Nicht in die Jahre gekommen

Uschi Radaj (Öffentlichkeitsarbeit), Thomas Raff (1. Vorsitzender) und Eckart Moerler (Schriftführer) wurden bei der Jahresversammlung des Heimtavereins Dießen und Umgebung in ihren Ämtern bestätigt. Foto: Nagl

Vor 30 Jahren waren sie die jungen Wilden im „Heimatverein“ und bereiteten ihrem bis heute verehrten, damaligen Vorsitzenden Ulrich Schmidt, der die Geschicke des Vereins von 1977 bis 1991 lenkte, gelegentlich auch ein bisschen Kummer.
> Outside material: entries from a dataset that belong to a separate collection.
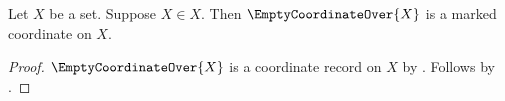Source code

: 

\begin{classification}\label{empty_coordinate_marked}
    Let $X$ be a set.
    Suppose $X\in X$.
    Then $\EmptyCoordinateOver{X}$ is a marked coordinate on $X$.
\end{classification}
\begin{proof}
    $\EmptyCoordinateOver{X}$ is a coordinate record on $X$
        by .
    Follows by .
\end{proof}
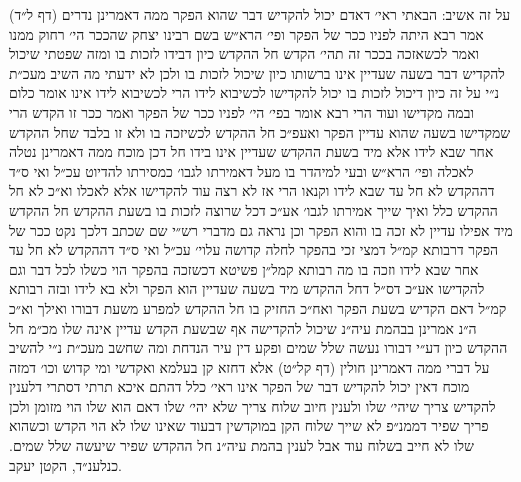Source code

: \documentclass[12pt, openany]{book}
\begin{document}
\begin{multicols}{2}
על זה אשיב: הבאתי ראי׳ דאדם יכול להקדיש דבר שהוא הפקר ממה דאמרינן נדרים (דף ל״ד) אמר רבא היתה לפניו ככר של הפקר ופי׳ הרא״ש בשם רבינו יצחק שהככר הי׳ רחוק ממנו ואמר לכשאזכה בככר זה תהי׳ הקדש חל ההקדש כיון דבידו לזכות בו ומזה שפטתי שיכול להקדיש דבר בשעה שעדיין אינו ברשותו כיון שיכול לזכות בו ולכן לא ידעתי מה השיב מעכ״ת נ״י על זה כיון דיכול לזכות בו יכול להקדישו לכשיבוא לידו הרי לכשיבוא לידו אינו אומר כלום ובמה מקדישו ועוד הרי רבא אומר בפי׳ הי׳ לפניו ככר של הפקר ואמר ככר זו הקדש הרי שמקדישו בשעה שהוא עדיין הפקר ואעפ״כ חל ההקדש לכשיזכה בו ולא זו בלבד שחל ההקדש אחר שבא לידו אלא מיד בשעת ההקדש שעדיין אינו בידו חל דכן מוכח ממה דאמרינן נטלה לאכלה ופי׳ הרא״ש ובעי למיהדר בו מעל דאמירתו לגבו׳ כמסירתו להדיוט עכ״ל ואי ס״ד דההקדש לא חל עד שבא לידו וקנאו הרי אז לא רצה עוד להקדישו אלא לאכלו וא״כ לא חל ההקדש כלל ואיך שייך אמירתו לגבו׳ אע״כ דכל שרוצה לזכות בו בשעת ההקדש חל ההקדש מיד אפילו עדיין לא זכה בו והוא הפקר וכן נראה גם מדברי רש״י שם שכתב דלכך נקט ככר של הפקר דרבותא קמ״ל דמצי זכי בהפקר לחלה קדושה עלוי׳ עכ״ל ואי ס״ד דההקדש לא חל עד אחר שבא לידו וזכה בו מה רבותא קמל״ן פשיטא דכשזכה בהפקר הוי כשלו לכל דבר וגם להקדישו אע״כ דס״ל דחל ההקדש מיד בשעה שעדיין הוא הפקר ולא בא לידו ובזה רבותא קמ״ל דאם הקדיש בשעת הפקר ואח״כ החזיק בו חל ההקדש למפרע משעת דבורו ואילך וא״כ ה״נ אמרינן בבהמת עיה״נ שיכול להקדישה אף שבשעת הקדש עדיין אינה שלו מכ״מ חל ההקדש כיון דע״י דבורו נעשה שלל שמים ופקע דין עיר הנדחת ומה שחשב מעכ״ת נ״י להשיב על דברי ממה דאמרינן חולין (דף קל״ט) אלא דחזא קן בעלמא ואקדשי ומי קדוש וכו׳ דמזה מוכח דאין יכול להקדיש דבר של הפקר אינו ראי׳ כלל דהתם איכא תרתי דסתרי דלענין להקדיש צריך שיהי׳ שלו ולענין חיוב שלוח צריך שלא יהי׳ שלו דאם הוא שלו הוי מזומן ולכן פריך שפיר דממנ״פ לא שייך שלוח הקן במוקדשין דבעוד שאינו שלו לא הוי הקדש וכשהוא שלו לא חייב בשלוח עוד אבל לענין בהמת עיה״נ חל ההקדש שפיר שיעשה שלל שמים. כנלענ״ד, הקטן יעקב.\\\vspace{0pt}

\end{multicols}\newpage
\end{document}
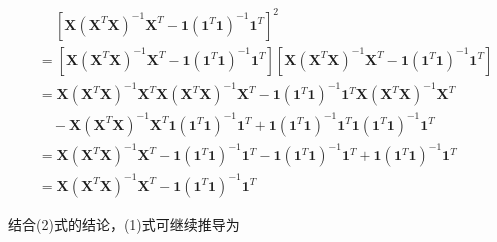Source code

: \documentclass[UTF8]{ctexart}
\begin{document}
    \begin{equation}
    	\begin{aligned}
    		& \quad \  [\boldsymbol{X} (\boldsymbol{X}^T \boldsymbol{X})^{-1} \boldsymbol{X}^T - \boldsymbol{1}  (\boldsymbol{1}^T \boldsymbol{1})^{-1} \boldsymbol{1}^T]^2 \\
    		& = [\boldsymbol{X} (\boldsymbol{X}^T \boldsymbol{X})^{-1} \boldsymbol{X}^T - \boldsymbol{1}  (\boldsymbol{1}^T \boldsymbol{1})^{-1} \boldsymbol{1}^T] [\boldsymbol{X} (\boldsymbol{X}^T \boldsymbol{X})^{-1} \boldsymbol{X}^T - \boldsymbol{1}  (\boldsymbol{1}^T \boldsymbol{1})^{-1} \boldsymbol{1}^T] \\
    		& = \boldsymbol{X} (\boldsymbol{X}^T \boldsymbol{X})^{-1} \boldsymbol{X}^T \boldsymbol{X} (\boldsymbol{X}^T \boldsymbol{X})^{-1} \boldsymbol{X}^T - \boldsymbol{1} (\boldsymbol{1}^T \boldsymbol{1})^{-1} \boldsymbol{1}^T \boldsymbol{X} (\boldsymbol{X}^T \boldsymbol{X})^{-1} \boldsymbol{X}^T \\
    		& \quad - \boldsymbol{X} (\boldsymbol{X}^T \boldsymbol{X})^{-1} \boldsymbol{X}^T \boldsymbol{1} (\boldsymbol{1}^T \boldsymbol{1})^{-1} \boldsymbol{1}^T + \boldsymbol{1} (\boldsymbol{1}^T \boldsymbol{1})^{-1} \boldsymbol{1}^T \boldsymbol{1} (\boldsymbol{1}^T \boldsymbol{1})^{-1} \boldsymbol{1}^T \\
    		& = \boldsymbol{X} (\boldsymbol{X}^T \boldsymbol{X})^{-1} \boldsymbol{X}^T - \boldsymbol{1} (\boldsymbol{1}^T \boldsymbol{1})^{-1} \boldsymbol{1}^T - \boldsymbol{1} (\boldsymbol{1}^T \boldsymbol{1})^{-1} \boldsymbol{1}^T + \boldsymbol{1} (\boldsymbol{1}^T \boldsymbol{1})^{-1} \boldsymbol{1}^T \\
    		& = \boldsymbol{X} (\boldsymbol{X}^T \boldsymbol{X})^{-1} \boldsymbol{X}^T - \boldsymbol{1} (\boldsymbol{1}^T \boldsymbol{1})^{-1} \boldsymbol{1}^T
    	\end{aligned}
    \end{equation}
    
    结合(2)式的结论，(1)式可继续推导为
    
\end{document}

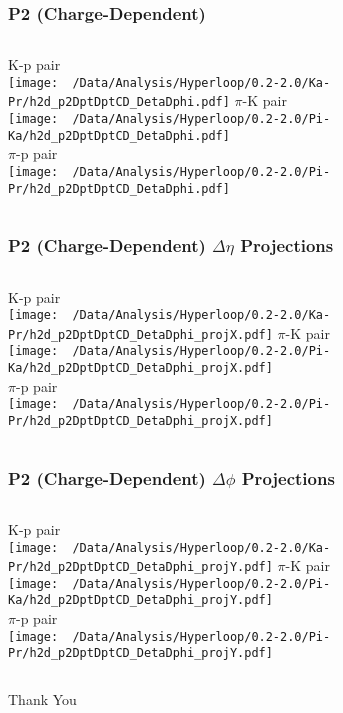\documentclass{beamer}
\begin{document}
\begin{frame}
	\frametitle{P2 (Charge-Dependent)}
	\begin{columns}
		\centering
		K-p pair\\
		\texttt{[image: ~/Data/Analysis/Hyperloop/0.2-2.0/Ka-Pr/h2d\_p2DptDptCD\_DetaDphi.pdf]}
		\centering
		$\pi$-K pair\\
		\texttt{[image: ~/Data/Analysis/Hyperloop/0.2-2.0/Pi-Ka/h2d\_p2DptDptCD\_DetaDphi.pdf]}\\$\pi$-p pair\\
		\texttt{[image: ~/Data/Analysis/Hyperloop/0.2-2.0/Pi-Pr/h2d\_p2DptDptCD\_DetaDphi.pdf]}
	\end{columns}
\end{frame}
\begin{frame}
	\frametitle{P2 (Charge-Dependent) $\Delta\eta$ Projections}
	\begin{columns}
		\column{0.5\textwidth}
		\centering
		K-p pair\\
		\texttt{[image: ~/Data/Analysis/Hyperloop/0.2-2.0/Ka-Pr/h2d\_p2DptDptCD\_DetaDphi\_projX.pdf]}
		\column{0.5\textwidth}
		\centering
		$\pi$-K pair\\
		\texttt{[image: ~/Data/Analysis/Hyperloop/0.2-2.0/Pi-Ka/h2d\_p2DptDptCD\_DetaDphi\_projX.pdf]}\\$\pi$-p pair\\
		\texttt{[image: ~/Data/Analysis/Hyperloop/0.2-2.0/Pi-Pr/h2d\_p2DptDptCD\_DetaDphi\_projX.pdf]}
	\end{columns}
\end{frame}
\begin{frame}
	\frametitle{P2 (Charge-Dependent) $\Delta\phi$ Projections}
	\begin{columns}
		\centering
		K-p pair\\
		\texttt{[image: ~/Data/Analysis/Hyperloop/0.2-2.0/Ka-Pr/h2d\_p2DptDptCD\_DetaDphi\_projY.pdf]}
		\centering
		$\pi$-K pair\\
		\texttt{[image: ~/Data/Analysis/Hyperloop/0.2-2.0/Pi-Ka/h2d\_p2DptDptCD\_DetaDphi\_projY.pdf]}\\$\pi$-p pair\\
		\texttt{[image: ~/Data/Analysis/Hyperloop/0.2-2.0/Pi-Pr/h2d\_p2DptDptCD\_DetaDphi\_projY.pdf]}
	\end{columns}
\end{frame}
\begin{frame}
	\centering\Huge Thank You
\end{frame}
\end{document}
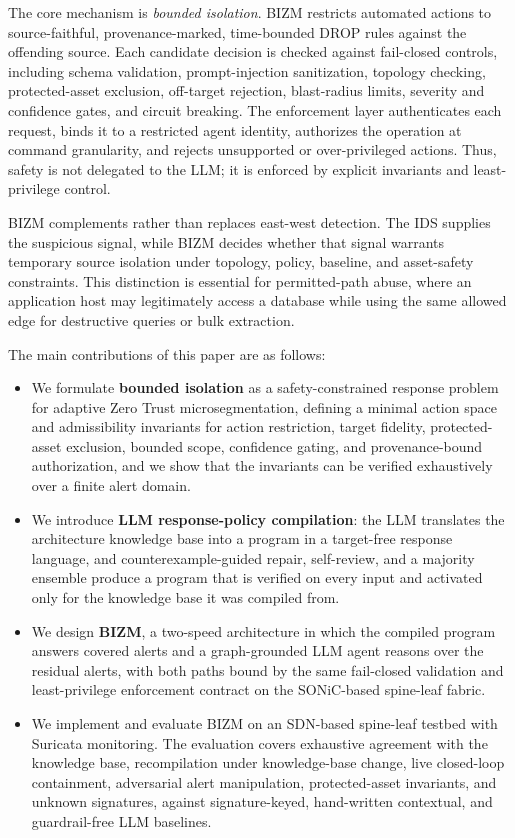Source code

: \documentclass[final,5p]{elsarticle}
\begin{document}
The core mechanism is \emph{bounded isolation}. BIZM restricts automated actions to source-faithful, provenance-marked, time-bounded DROP rules against the offending source. Each candidate decision is checked against fail-closed controls, including schema validation, prompt-injection sanitization, topology checking, protected-asset exclusion, off-target rejection, blast-radius limits, severity and confidence gates, and circuit breaking. The enforcement layer authenticates each request, binds it to a restricted agent identity, authorizes the operation at command granularity, and rejects unsupported or over-privileged actions. Thus, safety is not delegated to the LLM; it is enforced by explicit invariants and least-privilege control.

BIZM complements rather than replaces east-west detection. The IDS supplies the suspicious signal, while BIZM decides whether that signal warrants temporary source isolation under topology, policy, baseline, and asset-safety constraints. This distinction is essential for permitted-path abuse, where an application host may legitimately access a database while using the same allowed edge for destructive queries or bulk extraction.

The main contributions of this paper are as follows:
\begin{itemize}
    \item We formulate \textbf{bounded isolation} as a safety-constrained response problem for adaptive Zero Trust microsegmentation, defining a minimal action space and admissibility invariants for action restriction, target fidelity, protected-asset exclusion, bounded scope, confidence gating, and provenance-bound authorization, and we show that the invariants can be verified exhaustively over a finite alert domain.
    \item We introduce \textbf{LLM response-policy compilation}: the LLM translates the architecture knowledge base into a program in a target-free response language, and counterexample-guided repair, self-review, and a majority ensemble produce a program that is verified on every input and activated only for the knowledge base it was compiled from.
    \item We design \textbf{BIZM}, a two-speed architecture in which the compiled program answers covered alerts and a graph-grounded LLM agent reasons over the residual alerts, with both paths bound by the same fail-closed validation and least-privilege enforcement contract on the SONiC-based spine-leaf fabric.
    \item We implement and evaluate BIZM on an SDN-based spine-leaf testbed with Suricata monitoring. The evaluation covers exhaustive agreement with the knowledge base, recompilation under knowledge-base change, live closed-loop containment, adversarial alert manipulation, protected-asset invariants, and unknown signatures, against signature-keyed, hand-written contextual, and guardrail-free LLM baselines.
\end{itemize}
\end{document}
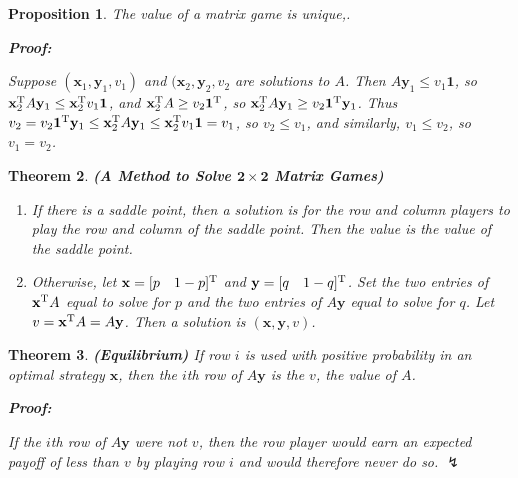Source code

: \documentclass{article}
\theoremstyle{colontheorem}
\newtheorem{theorem}{Theorem}[section]
\newtheorem{proposition}[theorem]{Proposition}
\newcommand{\T}{^\textnormal{T}}
\newenvironment{Theorem}
{
	\begin{mdframed}[backgroundcolor=TheoremOrange!10]
	\begin{theorem}
}
{
	\end{theorem}
	\end{mdframed}
	
	\vspace{.15in}
}
\newenvironment{Proposition}
{
	\begin{mdframed}[backgroundcolor=TheoremOrange!10]
	\begin{proposition}
}
{
	\end{proposition}
	\end{mdframed}
	
	\vspace{.15in}
}
\newenvironment{Proof}
{
	\begin{mdframed}[backgroundcolor=ProofPurple!10]
	\textbf{Proof:}%
}
{
	\end{mdframed}
	
	\vspace{.085in}
}
\begin{document}
\begin{Proposition}
	
	The value of a matrix game is unique,.
	
	\begin{Proof}
		Suppose $(\mathbf{x}_1, \mathbf{y}_1, v_1)$ and $(\mathbf{x}_2, \mathbf{y}_2, v_2$ are solutions to $A$. Then $A \mathbf{y}_1 \leq v_1 \mathbf{1}$, so $\mathbf{x}_2\T A \mathbf{y}_1 \leq \mathbf{x}_2\T v_1 \mathbf{1}$, and $\mathbf{x}_2\T A \geq v_2 \mathbf{1}\T$, so $\mathbf{x}_2\T A \mathbf{y}_1 \geq v_2 \mathbf{1}\T \mathbf{y}_1$. Thus $v_2 = v_2 \mathbf{1}\T \mathbf{y}_1 \leq \mathbf{x}_2\T A \mathbf{y}_1 \leq \mathbf{x}_2\T v_1 \mathbf{1} = v_1$, so $v_2 \leq v_1$, and similarly, $v_1 \leq v_2$, so $v_1 = v_2$.
		
	\end{Proof}
	
\end{Proposition}



\begin{Theorem}
	
	\textbf{(A Method to Solve $\mathbf{2 \times 2}$ Matrix Games)}
	
	\begin{enumerate}
		
		\item If there is a saddle point, then a solution is for the row and column players to play the row and column of the saddle point. Then the value is the value of the saddle point.
		
		\item Otherwise, let $\mathbf{x} = [p\ \ \ 1-p]\T$ and $\mathbf{y} = [q\ \ \ 1-q]\T$. Set the two entries of $\mathbf{x}\T A$ equal to solve for $p$ and the two entries of $A \mathbf{y}$ equal to solve for $q$. Let $v = \mathbf{x}\T A = A \mathbf{y}$. Then a solution is $(\mathbf{x}, \mathbf{y}, v)$.
		
	\end{enumerate}
	
\end{Theorem}



\begin{Theorem}
	
	\textbf{(Equilibrium)} If row $i$ is used with positive probability in an optimal strategy $\mathbf{x}$, then the $i$th row of $A\mathbf{y}$ is the $v$, the value of $A$.
	
	\begin{Proof}
		If the $i$th row of $A\mathbf{y}$ were not $v$, then the row player would earn an expected payoff of less than $v$ by playing row $i$ and would therefore never do so. $\lightning$
		
	\end{Proof}
	
\end{Theorem}
\end{document}
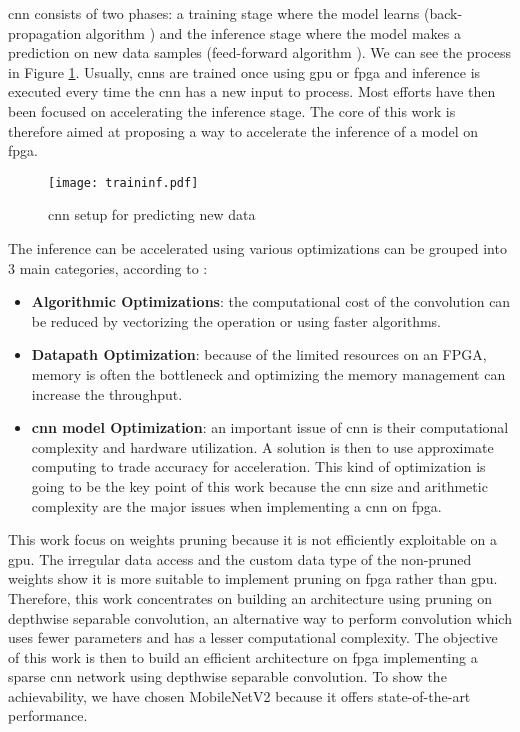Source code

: \acrshort{cnn} consists of two phases: a training stage where the model learns (back-propagation algorithm \cite{lecun_backpropagation_1989}) and the inference stage where the model makes a prediction on new data samples (feed-forward algorithm \cite{zhang_optimizing_2015}). We can see the process in Figure \ref{fig:traininf}. Usually, \acrshort{cnn}s are trained once using \acrshort{gpu} or \acrshort{fpga} and inference is executed every time the \acrshort{cnn} has a new input to process. Most efforts have then been focused on accelerating the inference stage. The core of this work is therefore aimed at proposing a way to accelerate the inference of a model on \acrshort{fpga}.
%
\begin{figure}
    \texttt{[image: traininf.pdf]}
    \caption{\acrshort{cnn} setup for predicting new data}
    \label{fig:traininf}
\end{figure}

The inference can be accelerated using various optimizations can be grouped into 3 main categories, according to \textcite{abdelouahab_accelerating_2018}:
\begin{itemize}
    \item \textbf{Algorithmic Optimizations}: the computational cost of the convolution can be reduced by vectorizing the operation or using faster algorithms.
    \item \textbf{Datapath Optimization}: because of the limited resources on an FPGA, memory is often the bottleneck and optimizing the memory management can increase the throughput.
    \item \textbf{\acrshort{cnn} model Optimization}: an important issue of \acrshort{cnn} is their computational complexity and hardware utilization. A solution is then to use approximate computing to trade accuracy for acceleration. This kind of optimization is going to be the key point of this work because the \acrshort{cnn} size and arithmetic complexity are the major issues when implementing a \acrshort{cnn} on \acrshort{fpga}.
\end{itemize}

This work focus on weights pruning because it is not efficiently exploitable on a \acrshort{gpu}. The irregular data access and the custom data type of the non-pruned weights show it is more suitable to implement pruning on \acrshort{fpga} rather than \acrshort{gpu}. Therefore, this work concentrates on building an architecture using pruning on depthwise separable convolution, an alternative way to perform convolution which uses fewer parameters and has a lesser computational complexity. The objective of this work is then to build an efficient architecture on \acrshort{fpga} implementing a sparse \acrshort{cnn} network using depthwise separable convolution. To show the achievability, we have chosen MobileNetV2 because it offers state-of-the-art performance.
Heute sind Uschi Radaj (Öffentlichkeitsarbeit), Thomas Raff (1.Vorsitzender) und Eckart Moerler (Schriftführer) längst geerdet und führen den Heimatverein gemeinsam mit Christine Reichert (2. Vorsitzende) und Josef Graf (Schatzmeister) seit Jahrzehnten mit sicherer Hand.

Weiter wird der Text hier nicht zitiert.